\* */

Thursday, September 18, 2008

Bottlegourd with adzuki bean in sweet and tangy tomato sauce:

I havent read Amulya Malladi’s “Serving Crazy with Curry” cookbook. Her story is so sad to hear and I am impressed Bottle gourd and Black chickpeas cooked in spicy and tangy Tomato gravy in monsoonspice . Thanks lot to Sia of monsoonspice for giving us wonderful idea of pan frying the lauki that really gives different flavour to the curry. I changed similar recipe of her's and mixed both the North Indian and South Indian dishes to make the curry extraordinary meal for rice, chappati, puris or tortillas and distinctive taste of something as it is experienced in the mouth.
Here's the recipe:
1 medium Bottle Gourd (approx 4-5 cups)
1 large Onion, finely chopped
1 cup Adzuki bean/Red chori bean, soaked with water in overnight and pressure cooked till one
whistle.
3 garlic crushed
2 green chilly
6 baby potatos(4 cooked in the pressure cook, peeled and mashed with hand or masher)
3 Large tomatos chopped into fine or 1 can chopped tomato
Masala powders:
1 tbsp kasuri Methi/Dried Fenugreek Leaves (Optional)
2 tsp amachur powder/Mango powder
1 tsp garam masla powder
1 tsp coriander powder
1/2 tsp red chilly powder
1/2 tbsp jaggery/brown sugar
1/4 tsp turmeric
Salt to tast
2 tsp oil for frying lauki in 3 batch

Seasonings:
1/2 tbsp oil
1/2 tsp mustard seeds
1/2 tsp cumin seeds
1/2 tsp hing/asafoetida
12 curry leaves

How to cook:
Peel the outer skin of lauki and cut them into thick cubes as shown in the picture.
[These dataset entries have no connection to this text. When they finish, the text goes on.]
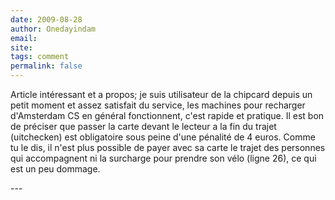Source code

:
 ```yaml
---
date: 2009-08-28
author: Onedayindam
email: 
site: 
tags: comment
permalink: false
---
```


<p>Article intéressant et a propos; je suis utilisateur de la chipcard depuis un petit moment et assez satisfait du service, les machines pour recharger d'Amsterdam CS en général fonctionnent, c'est rapide et pratique. Il est bon de préciser que passer la carte devant le lecteur a la fin du trajet (uitchecken) est obligatoire sous peine d'une pénalité de 4 euros. Comme tu le dis, il n'est plus possible de payer avec sa carte le trajet des personnes qui accompagnent ni la surcharge pour prendre son vélo (ligne 26), ce qui est un peu dommage.</p>
---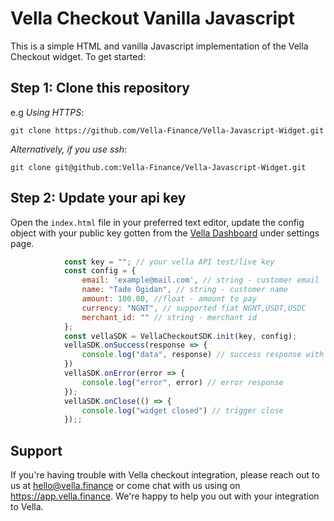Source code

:# Vella Checkout Vanilla Javascript
This is a simple HTML and vanilla Javascript implementation of the Vella Checkout widget. To get started:

## Step 1: Clone this repository
e.g _Using HTTPS_:
```
git clone https://github.com/Vella-Finance/Vella-Javascript-Widget.git
```

_Alternatively, if you use ssh_:
```
git clone git@github.com:Vella-Finance/Vella-Javascript-Widget.git
```

## Step 2: Update your api key
Open the `index.html` file in your preferred text editor, update the config object with your public key gotten from the [Vella Dashboard](https://app.vella.finance) under settings page.
```javascript
            const key = ""; // your vella API test/live key
            const config = {
                email: 'example@mail.com', // string - customer email
                name: "Tade Ogidan", // string - customer name
                amount: 100.00, //float - amount to pay
                currency: "NGNT", // supported fiat NGNT,USDT,USDC
                merchant_id: "" // string - merchant id
            };
            const vellaSDK = VellaCheckoutSDK.init(key, config);
            vellaSDK.onSuccess(response => {
                console.log("data", response) // success response with data
            })
            vellaSDK.onError(error => {
                console.log("error", error) // error response
            });
            vellaSDK.onClose(() => {
                console.log("widget closed") // trigger close
            });;
```



## Support
If you're having trouble with Vella checkout integration, please reach out to us at hello@vella.finance or come chat with us using on https://app.vella.finance. We're happy to help you out with your integration to Vella.
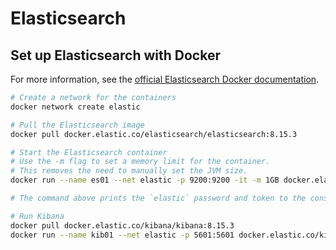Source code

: # Elasticsearch

## Set up Elasticsearch with Docker

For more information, see the [official Elasticsearch Docker documentation](https://www.elastic.co/guide/en/elasticsearch/reference/current/docker.html).

```bash
# Create a network for the containers
docker network create elastic

# Pull the Elasticsearch image
docker pull docker.elastic.co/elasticsearch/elasticsearch:8.15.3

# Start the Elasticsearch container
# Use the -m flag to set a memory limit for the container.
# This removes the need to manually set the JVM size.
docker run --name es01 --net elastic -p 9200:9200 -it -m 1GB docker.elastic.co/elasticsearch/elasticsearch:8.15.3

# The command above prints the `elastic` password and token to the console (token is used for kibana, etc)

# Run Kibana
docker pull docker.elastic.co/kibana/kibana:8.15.3
docker run --name kib01 --net elastic -p 5601:5601 docker.elastic.co/kibana/kibana:8.15.3
```
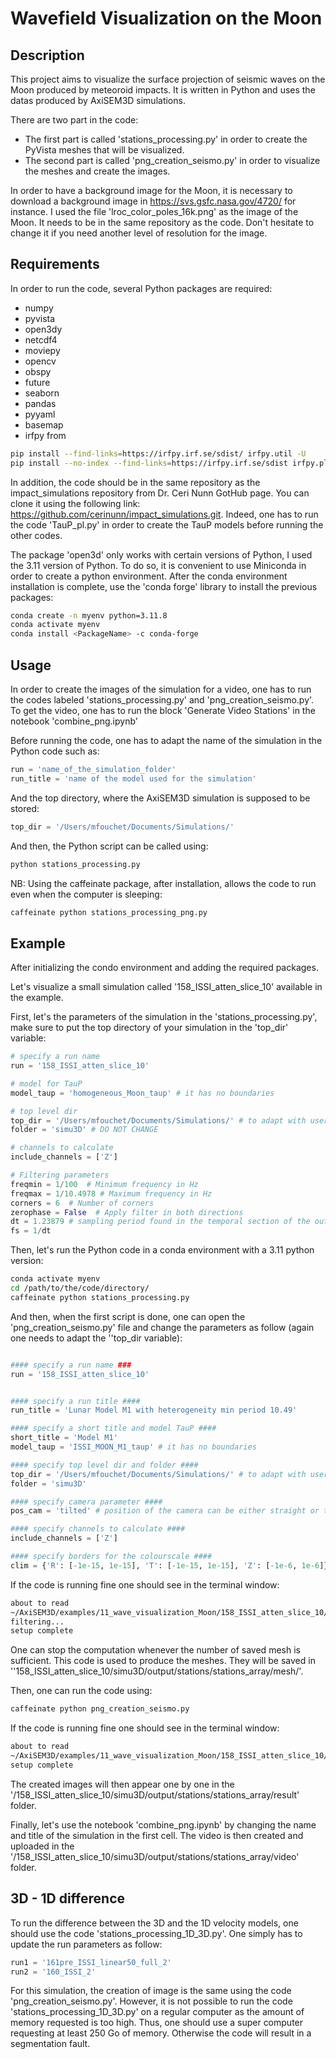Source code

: # Wavefield Visualization on the Moon


## Description

This project aims to visualize the surface projection of seismic waves on  the Moon produced by meteoroid impacts.
It is written in Python and uses the datas produced by AxiSEM3D simulations.

There are two part in the code:
- The first part is called 'stations_processing.py' in order to create the PyVista meshes that will be visualized.
- The second part is called 'png_creation_seismo.py' in order to visualize the meshes and create the images.

In order to have a background image for the Moon, it is necessary to download a background image in
https://svs.gsfc.nasa.gov/4720/ for instance. I used the file 'lroc_color_poles_16k.png' as the image of the Moon.
It needs to be in the same repository as the code. Don't hesitate to change it if you need another level of
resolution for the image.


## Requirements

In order to run the code, several Python packages are required:

- numpy
- pyvista
- open3dy
- netcdf4
- moviepy
- opencv
- obspy
- future
- seaborn
- pandas
- pyyaml
- basemap
- irfpy from
```bash
pip install --find-links=https://irfpy.irf.se/sdist/ irfpy.util -U
pip install --no-index --find-links=https://irfpy.irf.se/sdist irfpy.planets -U
```

In addition, the code should be in the same repository as the impact_simulations repository from
Dr. Ceri Nunn GotHub page. You can clone it using the following link: https://github.com/cerinunn/impact_simulations.git.
Indeed, one has to run the code 'TauP_pl.py' in order to create the TauP models before running the other codes.

The package 'open3d' only works with certain versions of Python, I used the 3.11 version of Python.
To do so, it is convenient to use Miniconda in order to create a python environment. After the conda environment
installation is complete, use the 'conda forge' library to install the previous packages:
```bash
conda create -n myenv python=3.11.8
conda activate myenv
conda install <PackageName> -c conda-forge
```


## Usage

In order to create the images of the simulation for a video, one has to run the codes labeled 'stations_processing.py'
and 'png_creation_seismo.py'. To get the video, one has to run the block 'Generate Video Stations' in the notebook 'combine_png.ipynb'

Before running the code, one has to adapt the name of the simulation in the Python code such as:
```python
run = 'name_of_the_simulation_folder'
run_title = 'name of the model used for the simulation'
```

And the top directory, where the AxiSEM3D simulation is supposed to be stored:
```python
top_dir = '/Users/mfouchet/Documents/Simulations/'
```

And then, the Python script can be called using:
```bash
python stations_processing.py
```

NB: Using the caffeinate package, after installation, allows the code to run even when the computer is sleeping:
```bash
caffeinate python stations_processing_png.py
```


## Example

After initializing the condo environment and adding the required packages.

Let's visualize a small simulation called '158_ISSI_atten_slice_10' available in the example.

First, let's the parameters of the simulation in the 'stations_processing.py', make sure to put the top directory
of your simulation in the 'top_dir' variable:
```python
# specify a run name
run = '158_ISSI_atten_slice_10'

# model for TauP
model_taup = 'homogeneous_Moon_taup' # it has no boundaries

# top level dir
top_dir = '/Users/mfouchet/Documents/Simulations/' # to adapt with user's directory
folder = 'simu3D' # DO NOT CHANGE

# channels to calculate
include_channels = ['Z']

# Filtering parameters
freqmin = 1/100  # Minimum frequency in Hz
freqmax = 1/10.4978 # Maximum frequency in Hz
corners = 6  # Number of corners
zerophase = False  # Apply filter in both directions
dt = 1.23879 # sampling period found in the temporal section of the output.txt
fs = 1/dt
```

Then, let's run the Python code in a conda environment with a 3.11 python version:
```bash
conda activate myenv
cd /path/to/the/code/directory/
caffeinate python stations_processing.py
```

And then, when the first script is done, one can open the 'png_creation_seismo.py' file and change the
parameters as follow (again one needs to adapt the ''top_dir  variable):
```python

#### specify a run name ###
run = '158_ISSI_atten_slice_10'


#### specify a run title ####
run_title = 'Lunar Model M1 with heterogeneity min period 10.49'

#### specify a short title and model TauP ####
short_title = 'Model M1'
model_taup = 'ISSI_MOON_M1_taup' # it has no boundaries

#### specify top level dir and folder ####
top_dir = '/Users/mfouchet/Documents/Simulations/' # to adapt with user's directory
folder = 'simu3D'

#### specify camera parameter ####
pos_cam = 'tilted' # position of the camera can be either straight or tilted

#### specify channels to calculate ####
include_channels = ['Z']

#### specify borders for the colourscale ####
clim = {'R': [-1e-15, 1e-15], 'T': [-1e-15, 1e-15], 'Z': [-1e-6, 1e-6]}
```

If the code is running fine one should see in the terminal window:
```bash
about to read
~/AxiSEM3D/examples/11_wave_visualization_Moon/158_ISSI_atten_slice_10/simu3D/output/stations/stations_array/axisem3d_synthetics.nc.rank_all.nc
filtering...
setup complete
```

One can stop the computation whenever the number of saved mesh is sufficient. This code is used to produce the meshes.
They will be saved in ''158_ISSI_atten_slice_10/simu3D/output/stations/stations_array/mesh/'.

Then, one can run the code using:
```bash
caffeinate python png_creation_seismo.py
```

If the code is running fine one should see in the terminal window:
```bash
about to read
~/AxiSEM3D/examples/11_wave_visualization_Moon/158_ISSI_atten_slice_10/simu3D/output/stations/stations_array/axisem3d_synthetics.nc.rank_all.nc
setup complete
```

The created images will then appear one by one in the '/158_ISSI_atten_slice_10/simu3D/output/stations/stations_array/result' folder.

Finally, let's use the notebook 'combine_png.ipynb' by changing the name and title of the simulation in the first cell.
The video is then created and uploaded in the '/158_ISSI_atten_slice_10/simu3D/output/stations/stations_array/video' folder.


## 3D - 1D difference

To run the difference between the 3D and the 1D velocity models, one should use the code 'stations_processing_1D_3D.py'.
One simply has to update the run parameters as follow:
```python
run1 = '161pre_ISSI_linear50_full_2'
run2 = '160_ISSI_2'
```

For this simulation, the creation of image is the same using the code 'png_creation_seismo.py'. However, it is not possible
to run the code 'stations_processing_1D_3D.py' on a regular computer as the amount of memory requested is too high.
Thus, one should use a super computer requesting at least 250 Go of memory. Otherwise the code will result in a segmentation fault.
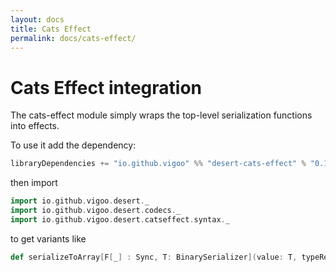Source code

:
 ```yaml
---
layout: docs
title: Cats Effect
permalink: docs/cats-effect/
---
```


# Cats Effect integration

The cats-effect module simply wraps the top-level serialization functions into effects.

To use it add the dependency:
```scala
libraryDependencies += "io.github.vigoo" %% "desert-cats-effect" % "0.1.3"
```

then import 

```scala mdoc
import io.github.vigoo.desert._
import io.github.vigoo.desert.codecs._
import io.github.vigoo.desert.catseffect.syntax._
```

to get variants like

```scala
def serializeToArray[F[_] : Sync, T: BinarySerializer](value: T, typeRegistry: TypeRegistry = TypeRegistry.empty): F[Array[Byte]]
``` 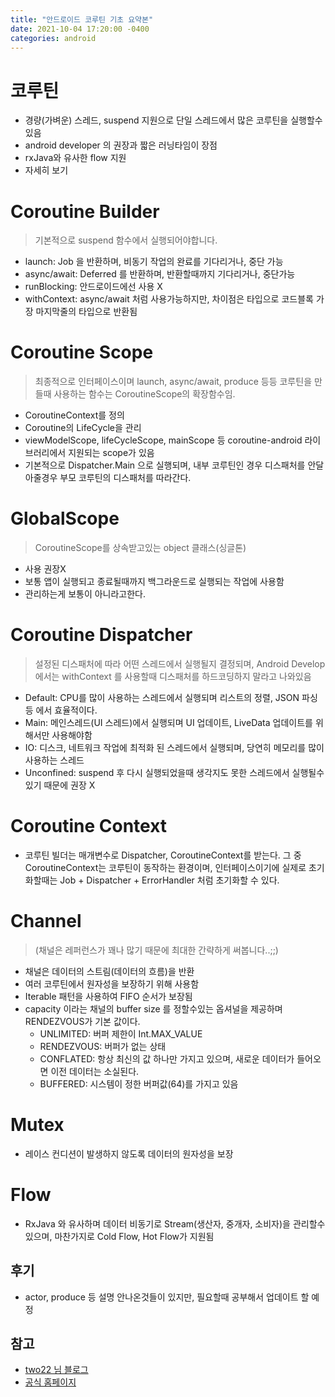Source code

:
 ```yaml
---
title: "안드로이드 코루틴 기초 요약본"
date: 2021-10-04 17:20:00 -0400
categories: android
---
```


# 코루틴
- 경량(가벼운) 스레드, suspend 지원으로 단일 스레드에서 많은 코루틴을 실행할수 있음
- android developer 의 권장과 짧은 러닝타임이 장점
- rxJava와 유사한 flow 지원
- 자세히 보기

# Coroutine Builder
> 기본적으로 suspend 함수에서 실행되어야합니다.

- launch: Job 을 반환하며, 비동기 작업의 완료를 기다리거나, 중단 가능
- async/await: Deferred<T> 를 반환하며, 반환할때까지 기다리거나, 중단가능
- runBlocking: 안드로이드에선 사용 X
- withContext: async/await 처럼 사용가능하지만,
    차이점은 <T> 타입으로 코드블록 가장 마지막줄의 타입으로 반환됨

# Coroutine Scope
> 최종적으로 인터페이스이며 launch, async/await, produce 등등 코루틴을 만들때 사용하는 함수는 CoroutineScope의 확장함수임.

- CoroutineContext를 정의
- Coroutine의 LifeCycle을 관리
- viewModelScope, lifeCycleScope, mainScope 등 coroutine-android 라이브러리에서 지원되는 scope가 있음
- 기본적으로 Dispatcher.Main 으로 실행되며, 
    내부 코루틴인 경우 디스패처를 안달아줄경우 부모 코루틴의 디스패처를 따라간다.

# GlobalScope
> CoroutineScope를 상속받고있는 object 클래스(싱글톤)

- 사용 권장X
- 보통 앱이 실행되고 종료될때까지 백그라운드로 실행되는 작업에 사용함
- 관리하는게 보통이 아니라고한다.

# Coroutine Dispatcher
> 설정된 디스패처에 따라 어떤 스레드에서 실행될지 결정되며, 
Android Develop에서는 withContext 를 사용할때 디스패처를 하드코딩하지 말라고 나와있음

- Default: CPU를 많이 사용하는 스레드에서 실행되며 리스트의 정렬, JSON 파싱등 에서 효율적이다.
- Main: 메인스레드(UI 스레드)에서 실행되며 UI 업데이트, LiveData 업데이트를 위해서만 사용해야함
- IO: 디스크, 네트워크 작업에 최적화 된 스레드에서 실행되며, 당연히 메모리를 많이 사용하는 스레드
- Unconfined: suspend 후 다시 실행되었을때 생각지도 못한 스레드에서 실행될수 있기 때문에 권장 X

# Coroutine Context
- 코루틴 빌더는 매개변수로 Dispatcher, CoroutineContext를 받는다.
그 중 CoroutineContext는 코루틴이 동작하는 환경이며, 인터페이스이기에 실제로 초기화할때는
Job + Dispatcher + ErrorHandler 처럼 초기화할 수 있다.

# Channel
> (채널은 레퍼런스가 꽤나 많기 때문에 최대한 간략하게 써봅니다..;;)

- 채널은 데이터의 스트림(데이터의 흐름)을 반환
- 여러 코루틴에서 원자성을 보장하기 위해 사용함
- Iterable 패턴을 사용하여 FIFO 순서가 보장됨
- capacity 이라는 채널의 buffer size 를 정할수있는 옵셔널을 제공하며 RENDEZVOUS가 기본 값이다. 
    - UNLIMITED: 버퍼 제한이 Int.MAX_VALUE
    - RENDEZVOUS: 버퍼가 없는 상태
    - CONFLATED: 항상 최신의 값 하나만 가지고 있으며, 새로운 데이터가 들어오면 이전 데이터는 소실된다.
    - BUFFERED: 시스템이 정한 버퍼값(64)를 가지고 있음

# Mutex
- 레이스 컨디션이 발생하지 않도록 데이터의 원자성을 보장

# Flow
- RxJava 와 유사하며 데이터 비동기로 Stream(생산자, 중개자, 소비자)을 관리할수 있으며, 마찬가지로 Cold Flow, Hot Flow가 지원됨


## 후기
- actor, produce 등 설명 안나온것들이 있지만, 필요할때 공부해서 업데이트 할 예정

## 참고
- [two22 님 블로그](https://two22.tistory.com/23)
- [공식 홈페이지](https://developer.android.com/kotlin/coroutines/coroutines-adv?hl=ko)
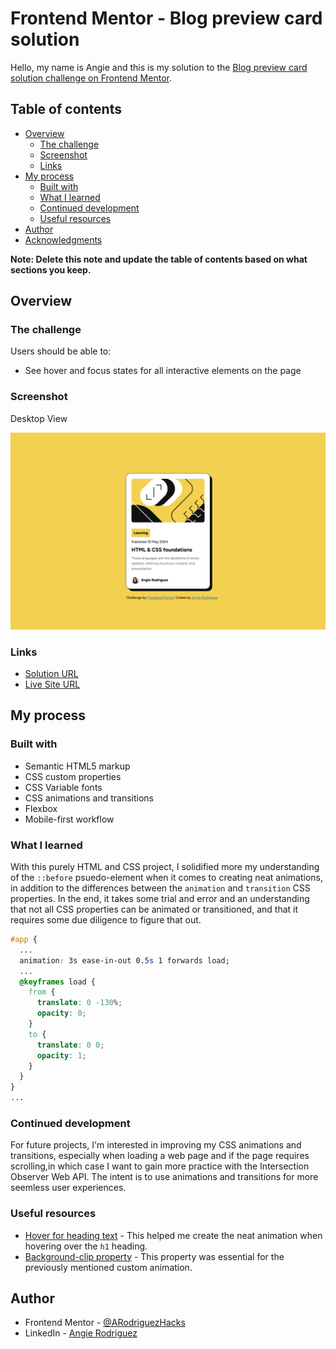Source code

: # Frontend Mentor - Blog preview card solution

Hello, my name is Angie and this is my solution to the [Blog preview card solution challenge on Frontend Mentor](https://www.frontendmentor.io/challenges/social-links-profile-UG32l9m6dQ).

## Table of contents

- [Overview](#overview)
  - [The challenge](#the-challenge)
  - [Screenshot](#screenshot)
  - [Links](#links)
- [My process](#my-process)
  - [Built with](#built-with)
  - [What I learned](#what-i-learned)
  - [Continued development](#continued-development)
  - [Useful resources](#useful-resources)
- [Author](#author)
- [Acknowledgments](#acknowledgments)

**Note: Delete this note and update the table of contents based on what sections you keep.**

## Overview

### The challenge

Users should be able to:

- See hover and focus states for all interactive elements on the page

### Screenshot
Desktop View

![Screenshot of challenge solution](./assets/images/screenshot.png)


### Links

- [Solution URL](https://github.com/ARodriguezHacks/blog-preview-card-main)
- [Live Site URL](https://arodriguezhacks.github.io/blog-preview-card-main/)

## My process

### Built with

- Semantic HTML5 markup
- CSS custom properties
- CSS Variable fonts
- CSS animations and transitions
- Flexbox
- Mobile-first workflow

### What I learned

With this purely HTML and CSS project, I solidified more my understanding of the `::before` psuedo-element when it comes to creating neat animations, in addition to the differences between the `animation` and `transition` CSS properties. In the end, it takes some trial and error and an understanding that not all CSS properties can be animated or transitioned, and that it requires some due diligence to figure that out.

```css
#app {
  ...
  animation: 3s ease-in-out 0.5s 1 forwards load;
  ...
  @keyframes load {
    from {
      translate: 0 -130%;
      opacity: 0;
    }
    to {
      translate: 0 0;
      opacity: 1;
    }
  }
}
...
```

### Continued development

For future projects, I'm interested in improving my CSS animations and transitions, especially when loading a web page and if the page requires scrolling,in which case I want to gain more practice with the Intersection Observer Web API. The intent is to use animations and transitions for more seemless user experiences.

### Useful resources

- [Hover for heading text](https://stackoverflow.com/questions/40875736/text-colour-fill-from-left-to-right-using-css) - This helped me create the neat animation when hovering over the `h1` heading.
- [Background-clip property](https://developer.mozilla.org/en-US/docs/Web/CSS/background-clip) - This property was essential for the previously mentioned custom animation.

## Author

- Frontend Mentor - [@ARodriguezHacks](https://www.frontendmentor.io/profile/ARodriguezHacks)
- LinkedIn - [Angie Rodriguez](https://www.linkedin.com/in/angierodriguezdev/)
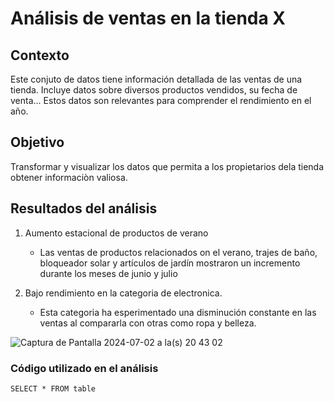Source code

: # Análisis de ventas en la tienda X

## Contexto
Este conjuto de datos tiene información detallada de las ventas de una tienda. Incluye datos sobre diversos productos vendidos, su fecha de venta...
Estos datos son relevantes para comprender el rendimiento en el año.

## Objetivo
Transformar y visualizar los datos que permita a los propietarios dela tienda obtener informaciòn valiosa.

## Resultados del análisis
1. Aumento estacional de productos de verano
   - Las ventas de productos relacionados on el verano, trajes de baño, bloqueador solar y artículos de jardín mostraron un incremento durante los meses de junio y julio
  
2. Bajo rendimiento en la categoria de electronica.
   - Esta categoria ha esperimentado una disminución constante en las ventas al compararla con otras como ropa y belleza.
     
![Captura de Pantalla 2024-07-02 a la(s) 20 43 02](https://github.com/PatriciaAreh/MicrosoftExcel/assets/174209116/b895188d-82b9-4746-bfb9-6007efcc7af6)


### Código utilizado en el análisis
``` SELECT * FROM table ```
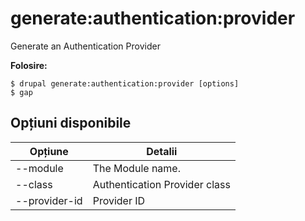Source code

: # generate:authentication:provider
Generate an Authentication Provider

**Folosire:**
```
$ drupal generate:authentication:provider [options]
$ gap  
```

## Opțiuni disponibile
Opțiune | Detalii
-------|-------------
--module | The Module name.
--class | Authentication Provider class
--provider-id | Provider ID
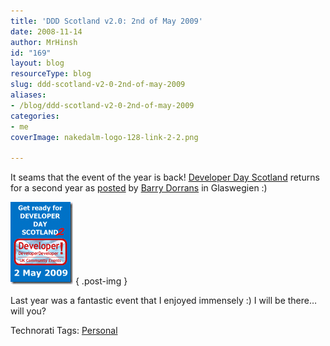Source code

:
 ```yaml
---
title: 'DDD Scotland v2.0: 2nd of May 2009'
date: 2008-11-14
author: MrHinsh
id: "169"
layout: blog
resourceType: blog
slug: ddd-scotland-v2-0-2nd-of-may-2009
aliases:
- /blog/ddd-scotland-v2-0-2nd-of-may-2009
categories:
- me
coverImage: nakedalm-logo-128-link-2-2.png

---
```



It seams that the event of the year is back! [Developer Day Scotland](http://developerdayscotland.com/) returns for a second year as [posted](http://idunno.org/archive/2008/11/12/hoots-mon-ddd-scotland-isnae-deed.aspx) by [Barry Dorrans](http://twitter.com/blowdart) in Glaswegien :)

[![GetReady2-small](images/d331fb86d57d_A821-GetReady2-small_thumb-1-1.png)](http://blog.hinshelwood.com/files/2011/05/GWB-WindowsLiveWriter-d331fb86d57d_A821-GetReady2-small_2.png)
{ .post-img }

Last year was a fantastic event that I enjoyed immensely :) I will be there… will you?

Technorati Tags: [Personal](http://technorati.com/tags/Personal)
Heat a tsp of oil in a wide fry pan and arrange the slices and fry till color changes as shown in the above picture. Keep it in the tissue paper. Repeat the second batch arranged with another tsp of oil spread on top and fry and drain it in the same tissue paper and repeat the third batch.
Heat ½ tbsp of oil in the same pan and do the seasonings. Add crushed garlic, green chilly and 2 potato chopped into bite size. Fry well till potato color changes and add onion and saute till brown. Add tomatoes and 1 tsp of salt. Cook till tomatoes are mushy and then add all the masala powders and stir fry for 3 minutes. Add cooked adzuki bean, salt, mashed potato and lauki with one cup of water. Mix well and simmer for 15 minutes till lauki cooked well and well blended. Garnish with coriander leaves.
Variations:
Any grill vegetables like carrot, capsicum, ridgegourd, brinjal can also be added to the curry but make sure the vegetables should not be overcooked and mushy. If you dont want to grill vegetables, then you can easily pan fry them as shown in the picture.
Any one type of beans like rajma, Black-eyed peas, garbanzo bean like white, brown and green
can be added to the curry instead of redchori bean.
[T&T-Monsoonspice.jpg]
Sia of monsoonspice request me to participate her T & T event. Thanks lot to her for reminding me her tried and tasted event.

4 comments:

Sia said...

rajee, that looks delicious. thank u for letting me know and i glad u liked the dish. pan frying the lauki does give different flavour isn't it?
if u r interested u can send this to zlamushk'a T & T event where my blog is this month's featured blog.

Sia said...

Raji, T & T is a event where Zlamuskha invites you to cook for particilar blog every month and this month she had invited everyone to cook from my blog. since you made this recipe following the recipe i posted, you can send this entry to zlamushka (and not the chicken one you have linked). read the rules here
http://www.burntmouth.com/2008/08/t-monsoon-spice.html
i hope i made it clear :)

zlamushka said...

Thank you so much for the entry. Lovley lovely. I like seeing people cooking from each other like this :-)

Rajee said...

Pls let me know when u'll post this event round up.